Departing from Roland Barthes’ association of text and textile, and feminist theory on weaving as text production, this article analyzes the textile qualities of Inger Christensen’s “Letter in April” (1979) and Amalie Smith’s “Thread Ripper” (2020). In “Letter in April”, Christensen establishes a connection between writing and spinning or weaving through their shared temporality of varied repetition. In “Thread Ripper” Smith alludes to Christensen and makes of the continuity between text and textile not only the main theme of the book, but also its structuring principle. Through a materialist conception of the text, regarding it as a woven fabric, the article focuses on the textual patterns of the two works (stylistic figures in Christensen, graphic composition in Smith). The connection from Christensen to Smith leads to a further connection to ecocritical conceptions of weaving as no less than a cosmological principle. On a concluding note, the article argues that weaving is not only connecting, but also disconnecting, cutting.
This essay discusses the relationship between Inger Christensen’s work and contemporary Danish eco-literature. Christensen can seem like a towering predecessor. Yet, the relationship is more complex than a question of anxiety of influence. This essay argues that Christensen and contemporary Danish literature exhibit differing ecological imaginaries, and that this becomes clear when one examines Christensen’s utopian writing, her heliocentric utopianism, of the late seventies and early eighties, and when one examines how ecological threats are depicted in her work. For Christensen, the paradigmatic threat to the world is the nuclear bomb and its excessive use of energy, for today’s literature it is the feedback loops of pollution, exemplified in the threat of climate change.

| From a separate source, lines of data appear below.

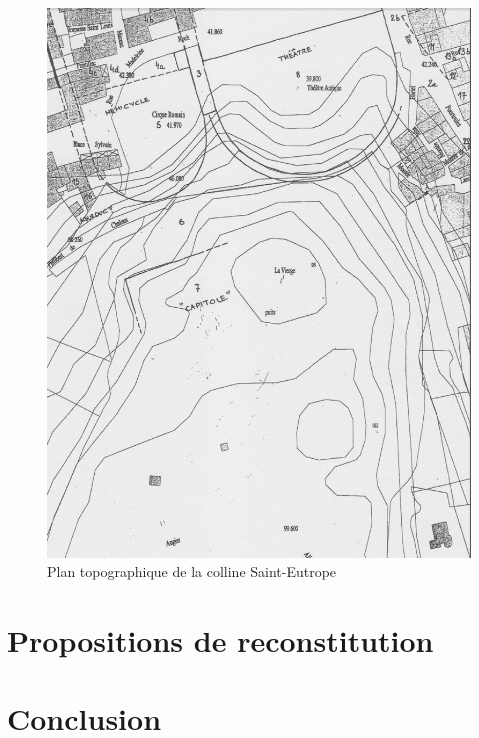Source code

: \begin{figure}[!h]
	\includegraphics[width=\linewidth]{images/colline}
	\caption[Plan topographique de la colline Saint-Eutrope]{Plan topographique de la colline Saint-Eutrope \cite[p.11]{orangeTxt}}
	\label{colline} 
\end{figure} 


		
	\chapter{Propositions de reconstitution}
		\minitoc
		\newpage
		
	\chapter*{Conclusion}
		\newpage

This article discusses the high regard for Danish poet Inger Christensen in Germany and her connection to the Künstlerhaus [Artists’ Residence] in Edenkoben, located in Rhineland-Palatinate. The Künstlerhaus serves as a cultural institution where international artists from various fields can reside and collaborate. Inger Christensen had strong connections with the Künstlerhaus Edenkoben and participated in its German-Danish poetry project. During her visits to Edenkoben, she wrote several poems. In an essay, the poet described Edenkoben’s landscape as paradise-like. This article, on the one hand, examines these texts in the context of Inger Christensen’s stay in Edenkoben. On the other, it sheds light on “Weg der Gedichte”, a project that stages Inger Christensen’s poem “Erinnerung an Edenkoben” in a public space around the Künstlerhaus, showcasing the role of poetry in rural settings and its ability to enhance the experience of nature and hiking.